WORK ITEM ▸ What this exercise needs is every entry restated as written, with no pictures.

(DATA PROVIDED Opens)

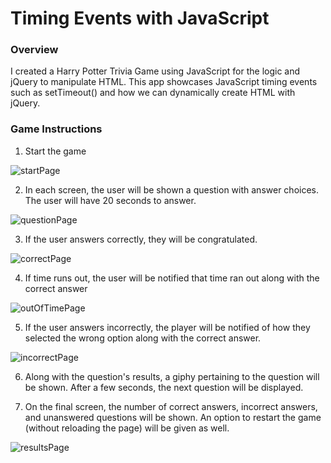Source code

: # Timing Events with JavaScript

### Overview

I created a Harry Potter Trivia Game using JavaScript for the logic and jQuery to manipulate HTML. This app showcases JavaScript timing events such as setTimeout() and how we can dynamically create HTML with jQuery. 

### Game Instructions

1. Start the game

![startPage](assets/images/startPage.png)

2. In each screen, the user will be shown a question with answer choices. The user will have 20 seconds to answer. 

![questionPage](assets/images/questionPage.png)

3. If the user answers correctly, they will be congratulated.

![correctPage](assets/images/correctPage.png)

4. If time runs out, the user will be notified that time ran out along with the correct answer

![outOfTimePage](assets/images/outOfTimePage.png)

5. If the user answers incorrectly, the player will be notified of how they selected the wrong option along with the correct answer.

![incorrectPage](assets/images/incorrectPage.png)

6. Along with the question's results, a giphy pertaining to the question will be shown. After a few seconds, the next question will be displayed. 

7. On the final screen, the number of correct answers, incorrect answers, and unanswered questions will be shown. An option to restart the game (without reloading the page) will be given as well.

![resultsPage](assets/images/resultsPage.png)
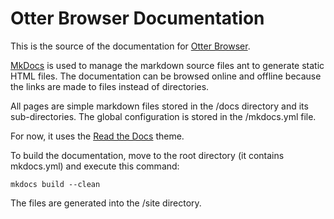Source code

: # Otter Browser Documentation

This is the source of the documentation for [Otter Browser](http://otter-browser.org).

[MkDocs](http://mkdocs.org) is used to manage the markdown source files ant to generate static HTML files. The documentation can be browsed online and offline because the links are made to files instead of directories.

All pages are simple markdown files stored in the /docs directory and its sub-directories. The global configuration is stored in the /mkdocs.yml file.

For now, it uses the [Read the Docs](https://readthedocs.org/) theme.

To build the documentation, move to the root directory (it contains mkdocs.yml) and execute this command:

    mkdocs build --clean

The files are generated into the /site directory.
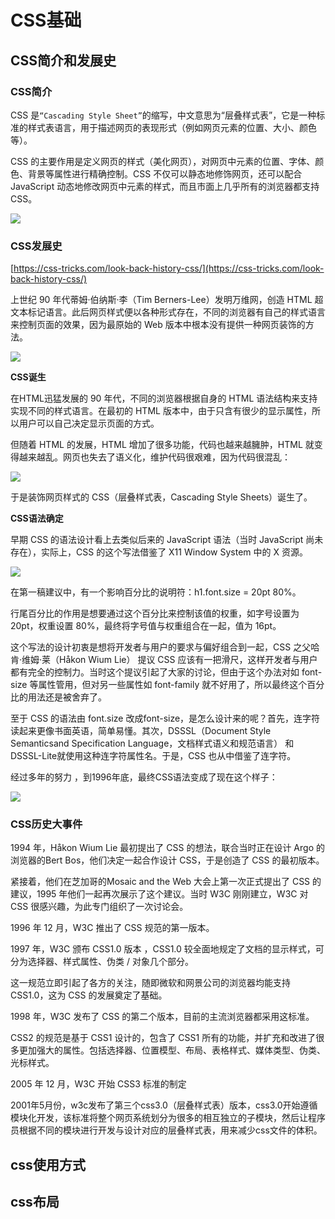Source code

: # CSS基础
## CSS简介和发展史
### CSS简介
CSS 是`“Cascading Style Sheet”`的缩写，中文意思为“层叠样式表”，它是一种标准的样式表语言，用于描述网页的表现形式（例如网页元素的位置、大小、颜色等）。

CSS 的主要作用是定义网页的样式（美化网页），对网页中元素的位置、字体、颜色、背景等属性进行精确控制。CSS 不仅可以静态地修饰网页，还可以配合 JavaScript 动态地修改网页中元素的样式，而且市面上几乎所有的浏览器都支持 CSS。

![](/94.png)

### CSS发展史
[https://css-tricks.com/look-back-history-css/](https://css-tricks.com/look-back-history-css/)

上世纪 90 年代蒂姆·伯纳斯·李（Tim Berners-Lee）发明万维网，创造 HTML 超文本标记语言。此后网页样式便以各种形式存在，不同的浏览器有自己的样式语言来控制页面的效果，因为最原始的 Web 版本中根本没有提供一种网页装饰的方法。

![](/95.png)

**CSS诞生**

在HTML迅猛发展的 90 年代，不同的浏览器根据自身的 HTML 语法结构来支持实现不同的样式语言。在最初的 HTML 版本中，由于只含有很少的显示属性，所以用户可以自己决定显示页面的方式。

但随着 HTML 的发展，HTML 增加了很多功能，代码也越来越臃肿，HTML 就变得越来越乱。网页也失去了语义化，维护代码很艰难，因为代码很混乱：

![](/96.png)

于是装饰网页样式的 CSS（层叠样式表，Cascading Style Sheets）诞生了。

**CSS语法确定**

早期 CSS 的语法设计看上去类似后来的 JavaScript 语法（当时 JavaScript 尚未存在），实际上，CSS 的这个写法借鉴了 X11 Window System 中的 X 资源。

![](/97.png)

在第一稿建议中，有一个影响百分比的说明符：h1.font.size = 20pt 80%。

行尾百分比的作用是想要通过这个百分比来控制该值的权重，如字号设置为 20pt，权重设置 80%，最终将字号值与权重组合在一起，值为 16pt。

这个写法的设计初衷是想将开发者与用户的要求与偏好组合到一起，CSS 之父哈肯·维姆·莱（Håkon Wium Lie） 提议 CSS 应该有一把滑尺，这样开发者与用户都有完全的控制力。当时这个提议引起了大家的讨论，但由于这个办法对如 font-size 等属性管用，但对另一些属性如 font-family 就不好用了，所以最终这个百分比的用法还是被舍弃了。

至于 CSS 的语法由 font.size 改成font-size，是怎么设计来的呢？首先，连字符读起来更像书面英语，简单易懂。其次，DSSSL（Document Style Semanticsand Specification Language，文档样式语义和规范语言） 和 DSSSL-Lite就使用这种连字符属性名。于是，CSS 也从中借鉴了连字符。

经过多年的努力 ，到1996年底，最终CSS语法变成了现在这个样子：

![](/98.png)

### CSS历史大事件

1994 年，Håkon Wium Lie 最初提出了 CSS 的想法，联合当时正在设计 Argo 的浏览器的Bert Bos，他们决定一起合作设计 CSS，于是创造了 CSS 的最初版本。

紧接着，他们在芝加哥的Mosaic and the Web 大会上第一次正式提出了 CSS 的建议，1995 年他们一起再次展示了这个建议。当时 W3C 刚刚建立，W3C 对 CSS 很感兴趣，为此专门组织了一次讨论会。

1996 年 12 月，W3C 推出了 CSS 规范的第一版本。

1997 年，W3C 颁布 CSS1.0 版本 ，CSS1.0 较全面地规定了文档的显示样式，可分为选择器、样式属性、伪类 / 对象几个部分。

这一规范立即引起了各方的关注，随即微软和网景公司的浏览器均能支持 CSS1.0，这为 CSS 的发展奠定了基础。

1998 年，W3C 发布了 CSS 的第二个版本，目前的主流浏览器都采用这标准。

CSS2 的规范是基于 CSS1 设计的，包含了 CSS1 所有的功能，并扩充和改进了很多更加强大的属性。包括选择器、位置模型、布局、表格样式、媒体类型、伪类、光标样式。

2005 年 12 月，W3C 开始 CSS3 标准的制定

2001年5月份，w3c发布了第三个css3.0（层叠样式表）版本，css3.0开始遵循模块化开发，该标准将整个网页系统划分为很多的相互独立的子模块，然后让程序员根据不同的模块进行开发与设计对应的层叠样式表，用来减少css文件的体积。

## css使用方式
## css布局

(DATA PROVIDED Closes)

EXERCISE RESPONSE ▸
Source code

: # Timing Events with JavaScript

### Overview

I created a Harry Potter Trivia Game using JavaScript for the logic and jQuery to manipulate HTML. This app showcases JavaScript timing events such as setTimeout() and how we can dynamically create HTML with jQuery. 

### Game Instructions

1. Start the game

![startPage](assets/images/startPage.png)

2. In each screen, the user will be shown a question with answer choices. The user will have 20 seconds to answer. 

![questionPage](assets/images/questionPage.png)

3. If the user answers correctly, they will be congratulated.

![correctPage](assets/images/correctPage.png)

4. If time runs out, the user will be notified that time ran out along with the correct answer

![outOfTimePage](assets/images/outOfTimePage.png)

5. If the user answers incorrectly, the player will be notified of how they selected the wrong option along with the correct answer.

![incorrectPage](assets/images/incorrectPage.png)

6. Along with the question's results, a giphy pertaining to the question will be shown. After a few seconds, the next question will be displayed. 

7. On the final screen, the number of correct answers, incorrect answers, and unanswered questions will be shown. An option to restart the game (without reloading the page) will be given as well.

![resultsPage](assets/images/resultsPage.png)
Source code

: # Otter Browser Documentation

This is the source of the documentation for [Otter Browser](http://otter-browser.org).

[MkDocs](http://mkdocs.org) is used to manage the markdown source files ant to generate static HTML files. The documentation can be browsed online and offline because the links are made to files instead of directories.

All pages are simple markdown files stored in the /docs directory and its sub-directories. The global configuration is stored in the /mkdocs.yml file.

For now, it uses the [Read the Docs](https://readthedocs.org/) theme.

To build the documentation, move to the root directory (it contains mkdocs.yml) and execute this command:

    mkdocs build --clean

The files are generated into the /site directory.
Source code

: # CSS基础
## CSS简介和发展史
### CSS简介
CSS 是`“Cascading Style Sheet”`的缩写，中文意思为“层叠样式表”，它是一种标准的样式表语言，用于描述网页的表现形式（例如网页元素的位置、大小、颜色等）。

CSS 的主要作用是定义网页的样式（美化网页），对网页中元素的位置、字体、颜色、背景等属性进行精确控制。CSS 不仅可以静态地修饰网页，还可以配合 JavaScript 动态地修改网页中元素的样式，而且市面上几乎所有的浏览器都支持 CSS。

![](/94.png)

### CSS发展史
[https://css-tricks.com/look-back-history-css/](https://css-tricks.com/look-back-history-css/)

上世纪 90 年代蒂姆·伯纳斯·李（Tim Berners-Lee）发明万维网，创造 HTML 超文本标记语言。此后网页样式便以各种形式存在，不同的浏览器有自己的样式语言来控制页面的效果，因为最原始的 Web 版本中根本没有提供一种网页装饰的方法。

![](/95.png)

**CSS诞生**

在HTML迅猛发展的 90 年代，不同的浏览器根据自身的 HTML 语法结构来支持实现不同的样式语言。在最初的 HTML 版本中，由于只含有很少的显示属性，所以用户可以自己决定显示页面的方式。

但随着 HTML 的发展，HTML 增加了很多功能，代码也越来越臃肿，HTML 就变得越来越乱。网页也失去了语义化，维护代码很艰难，因为代码很混乱：

![](/96.png)

于是装饰网页样式的 CSS（层叠样式表，Cascading Style Sheets）诞生了。

**CSS语法确定**

早期 CSS 的语法设计看上去类似后来的 JavaScript 语法（当时 JavaScript 尚未存在），实际上，CSS 的这个写法借鉴了 X11 Window System 中的 X 资源。

![](/97.png)

在第一稿建议中，有一个影响百分比的说明符：h1.font.size = 20pt 80%。

行尾百分比的作用是想要通过这个百分比来控制该值的权重，如字号设置为 20pt，权重设置 80%，最终将字号值与权重组合在一起，值为 16pt。

这个写法的设计初衷是想将开发者与用户的要求与偏好组合到一起，CSS 之父哈肯·维姆·莱（Håkon Wium Lie） 提议 CSS 应该有一把滑尺，这样开发者与用户都有完全的控制力。当时这个提议引起了大家的讨论，但由于这个办法对如 font-size 等属性管用，但对另一些属性如 font-family 就不好用了，所以最终这个百分比的用法还是被舍弃了。

至于 CSS 的语法由 font.size 改成font-size，是怎么设计来的呢？首先，连字符读起来更像书面英语，简单易懂。其次，DSSSL（Document Style Semanticsand Specification Language，文档样式语义和规范语言） 和 DSSSL-Lite就使用这种连字符属性名。于是，CSS 也从中借鉴了连字符。

经过多年的努力 ，到1996年底，最终CSS语法变成了现在这个样子：

![](/98.png)

### CSS历史大事件

1994 年，Håkon Wium Lie 最初提出了 CSS 的想法，联合当时正在设计 Argo 的浏览器的Bert Bos，他们决定一起合作设计 CSS，于是创造了 CSS 的最初版本。

紧接着，他们在芝加哥的Mosaic and the Web 大会上第一次正式提出了 CSS 的建议，1995 年他们一起再次展示了这个建议。当时 W3C 刚刚建立，W3C 对 CSS 很感兴趣，为此专门组织了一次讨论会。

1996 年 12 月，W3C 推出了 CSS 规范的第一版本。

1997 年，W3C 颁布 CSS1.0 版本 ，CSS1.0 较全面地规定了文档的显示样式，可分为选择器、样式属性、伪类 / 对象几个部分。

这一规范立即引起了各方的关注，随即微软和网景公司的浏览器均能支持 CSS1.0，这为 CSS 的发展奠定了基础。

1998 年，W3C 发布了 CSS 的第二个版本，目前的主流浏览器都采用这标准。

CSS2 的规范是基于 CSS1 设计的，包含了 CSS1 所有的功能，并扩充和改进了很多更加强大的属性。包括选择器、位置模型、布局、表格样式、媒体类型、伪类、光标样式。

2005 年 12 月，W3C 开始 CSS3 标准的制定

2001年5月份，w3c发布了第三个css3.0（层叠样式表）版本，css3.0开始遵循模块化开发，该标准将整个网页系统划分为很多的相互独立的子模块，然后让程序员根据不同的模块进行开发与设计对应的层叠样式表，用来减少css文件的体积。

## css使用方式
## css布局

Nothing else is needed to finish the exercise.